Saved entries
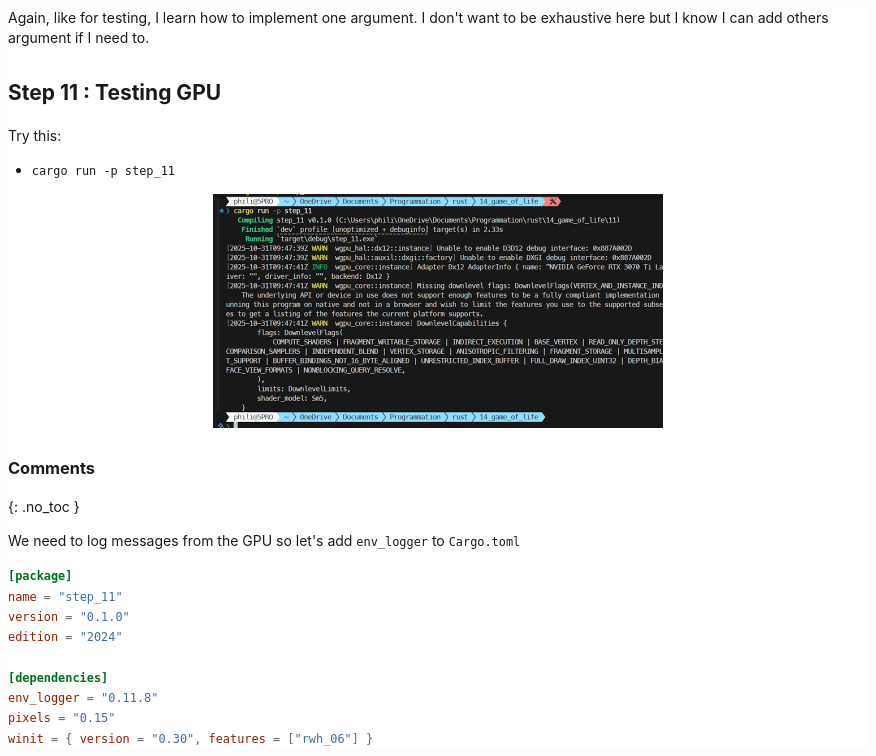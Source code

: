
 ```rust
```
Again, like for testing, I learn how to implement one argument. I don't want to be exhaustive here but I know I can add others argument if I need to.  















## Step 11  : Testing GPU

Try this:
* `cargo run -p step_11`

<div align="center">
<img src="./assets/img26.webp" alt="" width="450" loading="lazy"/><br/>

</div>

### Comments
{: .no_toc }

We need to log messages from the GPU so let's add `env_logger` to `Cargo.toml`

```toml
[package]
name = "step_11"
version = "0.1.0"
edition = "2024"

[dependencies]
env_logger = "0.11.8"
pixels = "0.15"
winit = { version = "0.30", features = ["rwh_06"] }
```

==

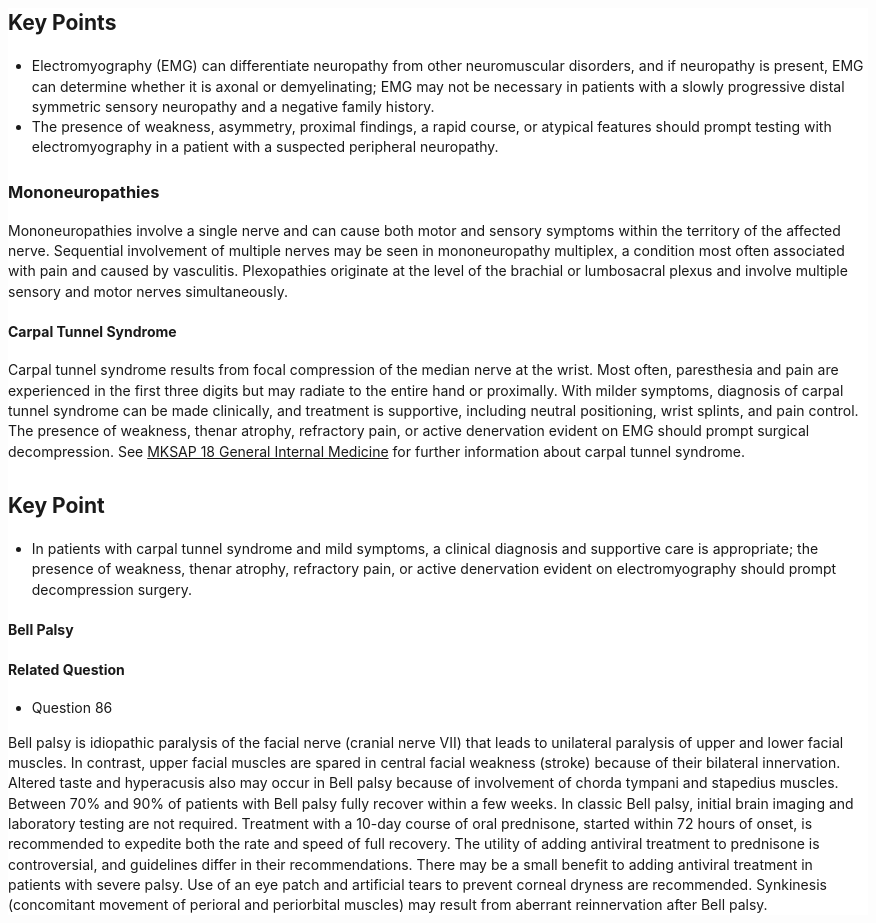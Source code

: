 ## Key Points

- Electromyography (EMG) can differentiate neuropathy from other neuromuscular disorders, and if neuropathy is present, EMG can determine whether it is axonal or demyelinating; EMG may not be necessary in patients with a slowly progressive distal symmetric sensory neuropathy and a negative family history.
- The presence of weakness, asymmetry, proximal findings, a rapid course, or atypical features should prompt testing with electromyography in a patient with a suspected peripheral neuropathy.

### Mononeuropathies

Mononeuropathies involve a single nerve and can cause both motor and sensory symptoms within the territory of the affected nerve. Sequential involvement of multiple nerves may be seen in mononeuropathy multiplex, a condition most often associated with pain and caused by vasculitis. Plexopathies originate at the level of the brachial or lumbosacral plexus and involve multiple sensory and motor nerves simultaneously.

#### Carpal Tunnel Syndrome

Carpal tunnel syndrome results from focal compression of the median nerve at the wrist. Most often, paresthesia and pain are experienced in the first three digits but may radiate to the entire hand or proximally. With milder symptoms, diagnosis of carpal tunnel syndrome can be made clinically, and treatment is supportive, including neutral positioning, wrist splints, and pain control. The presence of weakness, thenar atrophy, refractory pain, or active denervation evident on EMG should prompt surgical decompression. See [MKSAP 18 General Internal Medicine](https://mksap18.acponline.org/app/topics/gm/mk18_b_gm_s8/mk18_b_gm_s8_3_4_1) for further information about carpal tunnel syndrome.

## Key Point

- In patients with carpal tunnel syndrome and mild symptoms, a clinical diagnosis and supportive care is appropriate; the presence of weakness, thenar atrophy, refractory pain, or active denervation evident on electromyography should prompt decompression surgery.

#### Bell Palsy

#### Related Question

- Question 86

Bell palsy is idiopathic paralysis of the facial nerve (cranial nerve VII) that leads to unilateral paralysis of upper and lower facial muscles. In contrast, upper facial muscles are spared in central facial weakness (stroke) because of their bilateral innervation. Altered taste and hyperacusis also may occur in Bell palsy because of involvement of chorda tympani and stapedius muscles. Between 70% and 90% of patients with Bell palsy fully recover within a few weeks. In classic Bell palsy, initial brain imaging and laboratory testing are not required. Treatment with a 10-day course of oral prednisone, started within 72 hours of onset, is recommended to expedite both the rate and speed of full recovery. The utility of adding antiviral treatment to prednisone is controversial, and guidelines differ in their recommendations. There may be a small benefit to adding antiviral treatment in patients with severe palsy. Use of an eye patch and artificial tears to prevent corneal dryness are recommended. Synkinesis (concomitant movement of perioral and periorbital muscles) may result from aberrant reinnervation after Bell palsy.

Your goal
Which lines of the entries above contain the string "evident"? Copy each one.

Response to the task
Carpal tunnel syndrome results from focal compression of the median nerve at the wrist. Most often, paresthesia and pain are experienced in the first three digits but may radiate to the entire hand or proximally. With milder symptoms, diagnosis of carpal tunnel syndrome can be made clinically, and treatment is supportive, including neutral positioning, wrist splints, and pain control. The presence of weakness, thenar atrophy, refractory pain, or active denervation evident on EMG should prompt surgical decompression. See [MKSAP 18 General Internal Medicine](https://mksap18.acponline.org/app/topics/gm/mk18_b_gm_s8/mk18_b_gm_s8_3_4_1) for further information about carpal tunnel syndrome.
- In patients with carpal tunnel syndrome and mild symptoms, a clinical diagnosis and supportive care is appropriate; the presence of weakness, thenar atrophy, refractory pain, or active denervation evident on electromyography should prompt decompression surgery.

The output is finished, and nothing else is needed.